The difference is that the lines use a different format for the instruction set. The expanded instruction set required longer words (program space). So the instruction size is different. PIC16 was 14 bits per instruction word. PIC18 is 16 bit instruction words- a few instuctions also need two words, GOTO for example stores part of the destination addr in the second word.
PIC16 has only 8-bit math, thus we call it an 8-bit core.
PIC18 is mostly 8-bit operations, though there's an exception we now have a 8 bit x 8 bit multply that makes a 16-bit result. Still, this is termed an 8-bit core. The Working Registers are 8-bit.
24F/dsPIC30/33F series are 16-bit cores in every way. They have a greatly expanded instruction set and different instruction length once again, 24 bits per instruction word now, but again that doesn't change what we call the core.

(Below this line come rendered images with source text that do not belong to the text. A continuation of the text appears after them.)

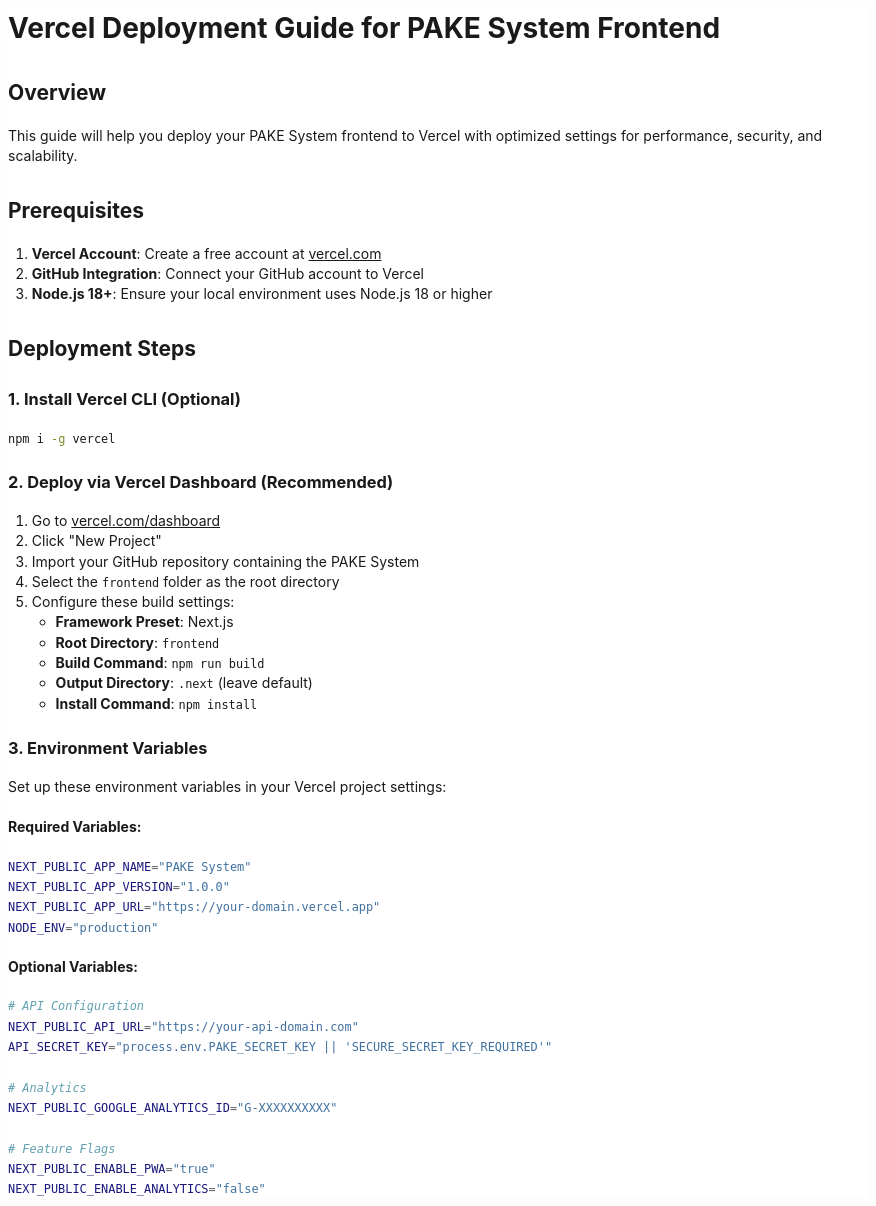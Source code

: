 # Vercel Deployment Guide for PAKE System Frontend

## Overview
This guide will help you deploy your PAKE System frontend to Vercel with optimized settings for performance, security, and scalability.

## Prerequisites
1. **Vercel Account**: Create a free account at [vercel.com](https://vercel.com)
2. **GitHub Integration**: Connect your GitHub account to Vercel
3. **Node.js 18+**: Ensure your local environment uses Node.js 18 or higher

## Deployment Steps

### 1. Install Vercel CLI (Optional)
```bash
npm i -g vercel
```

### 2. Deploy via Vercel Dashboard (Recommended)
1. Go to [vercel.com/dashboard](https://vercel.com/dashboard)
2. Click "New Project"
3. Import your GitHub repository containing the PAKE System
4. Select the `frontend` folder as the root directory
5. Configure these build settings:
   - **Framework Preset**: Next.js
   - **Root Directory**: `frontend`
   - **Build Command**: `npm run build`
   - **Output Directory**: `.next` (leave default)
   - **Install Command**: `npm install`

### 3. Environment Variables
Set up these environment variables in your Vercel project settings:

#### Required Variables:
```bash
NEXT_PUBLIC_APP_NAME="PAKE System"
NEXT_PUBLIC_APP_VERSION="1.0.0"
NEXT_PUBLIC_APP_URL="https://your-domain.vercel.app"
NODE_ENV="production"
```

#### Optional Variables:
```bash
# API Configuration
NEXT_PUBLIC_API_URL="https://your-api-domain.com"
API_SECRET_KEY="process.env.PAKE_SECRET_KEY || 'SECURE_SECRET_KEY_REQUIRED'"

# Analytics
NEXT_PUBLIC_GOOGLE_ANALYTICS_ID="G-XXXXXXXXXX"

# Feature Flags
NEXT_PUBLIC_ENABLE_PWA="true"
NEXT_PUBLIC_ENABLE_ANALYTICS="false"
```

It's a 16-bit core because all the math, AND/OR, and data move operations have a mode that work on 16-bit data words. The Working Registers are 16 bit long. It also has a 16bitx16bit=32bit multiply, a 32-bit Move, and for the dsPICs a pair of 40-bit Accumulators, but we don't call it a 32-bit core just for that.
Yes a core with 24-bits per instruction can't fit as many instructions into 1K of RAM as 14-bits per instruction. These later cores tend to have a lot more program ROM, and often a given task can be done in quite a bit fewer instructions so it may come out smaller. It'll come out faster for sure.